Task requirements -> Please report every line in the material below where the word "when" is found.
○ ○ ○ ○
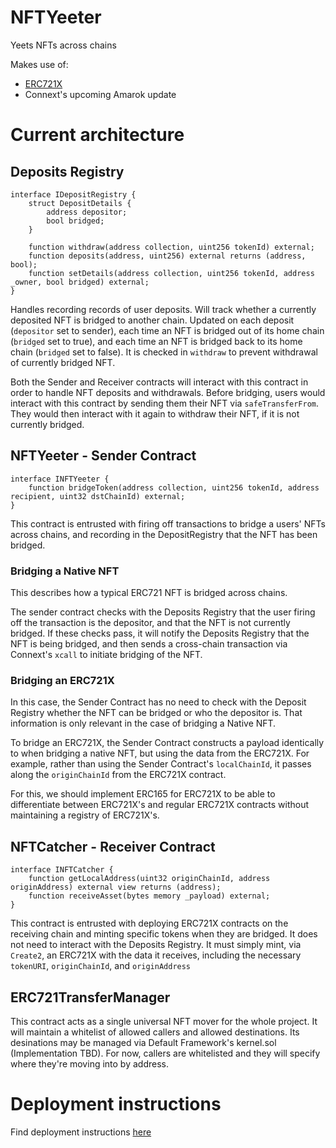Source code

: # NFTYeeter

Yeets NFTs across chains

Makes use of:
- [ERC721X](https://github.com/OphiuchusDAO/ERC721X)
- Connext's upcoming Amarok update

# Current architecture

## Deposits Registry

``` solidity
interface IDepositRegistry {
    struct DepositDetails {
        address depositor;
        bool bridged;
    }

    function withdraw(address collection, uint256 tokenId) external;
    function deposits(address, uint256) external returns (address, bool);
    function setDetails(address collection, uint256 tokenId, address _owner, bool bridged) external;
}
```


Handles recording records of user deposits. Will track whether a currently deposited NFT is bridged to another chain. Updated on each deposit (`depositor` set to sender), each time an NFT is bridged out of its home chain (`bridged` set to true), and each time an NFT is bridged back to its home chain (`bridged` set to false). It is checked in `withdraw` to prevent withdrawal of currently bridged NFT.

Both the Sender and Receiver contracts will interact with this contract in order to handle NFT deposits and withdrawals. Before bridging, users would interact with this contract by sending them their NFT via `safeTransferFrom`. They would then interact with it again to withdraw their NFT, if it is not currently bridged.

## NFTYeeter - Sender Contract

``` solidity
interface INFTYeeter {
    function bridgeToken(address collection, uint256 tokenId, address recipient, uint32 dstChainId) external;
}
```


This contract is entrusted with firing off transactions to bridge a users' NFTs across chains, and recording in the DepositRegistry that the NFT has been bridged.

### Bridging a Native NFT 

This describes how a typical ERC721 NFT is bridged across chains.

The sender contract checks with the Deposits Registry that the user firing off the transaction is the depositor, and that the NFT is not currently bridged. If these checks pass, it will notify the Deposits Registry that the NFT is being bridged, and then sends a cross-chain transaction via Connext's `xcall` to initiate bridging of the NFT.

### Bridging an ERC721X

In this case, the Sender Contract has no need to check with the Deposit Registry whether the NFT can be bridged or who the depositor is. That information is only relevant in the case of bridging a Native NFT.     

To bridge an ERC721X, the Sender Contract constructs a payload identically to when bridging a native NFT, but using the data from the ERC721X. For example, rather than using the Sender Contract's `localChainId`, it passes along the `originChainId` from the ERC721X contract.

For this, we should implement ERC165 for ERC721X to be able to differentiate between ERC721X's and regular ERC721X contracts without maintaining a registry of ERC721X's.

## NFTCatcher - Receiver Contract

``` solidity
interface INFTCatcher {
    function getLocalAddress(uint32 originChainId, address originAddress) external view returns (address);
    function receiveAsset(bytes memory _payload) external;
}
```


This contract is entrusted with deploying ERC721X contracts on the receiving chain and minting specific tokens when they are bridged. It does not need to interact with the Deposits Registry. It must simply mint, via `Create2`, an ERC721X with the data it receives, including the necessary `tokenURI`, `originChainId`, and `originAddress`

## ERC721TransferManager

This contract acts as a single universal NFT mover for the whole project. It will maintain a whitelist of allowed callers and allowed destinations. Its desinations may be managed via Default Framework's kernel.sol (Implementation TBD). For now, callers are whitelisted and they will specify where they're moving into by address.


# Deployment instructions

Find deployment instructions [here](DEPLOY.md)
○ ○ ○ ○
Your solution ->
To bridge an ERC721X, the Sender Contract constructs a payload identically to when bridging a native NFT, but using the data from the ERC721X. For example, rather than using the Sender Contract's `localChainId`, it passes along the `originChainId` from the ERC721X contract.
This contract is entrusted with deploying ERC721X contracts on the receiving chain and minting specific tokens when they are bridged. It does not need to interact with the Deposits Registry. It must simply mint, via `Create2`, an ERC721X with the data it receives, including the necessary `tokenURI`, `originChainId`, and `originAddress`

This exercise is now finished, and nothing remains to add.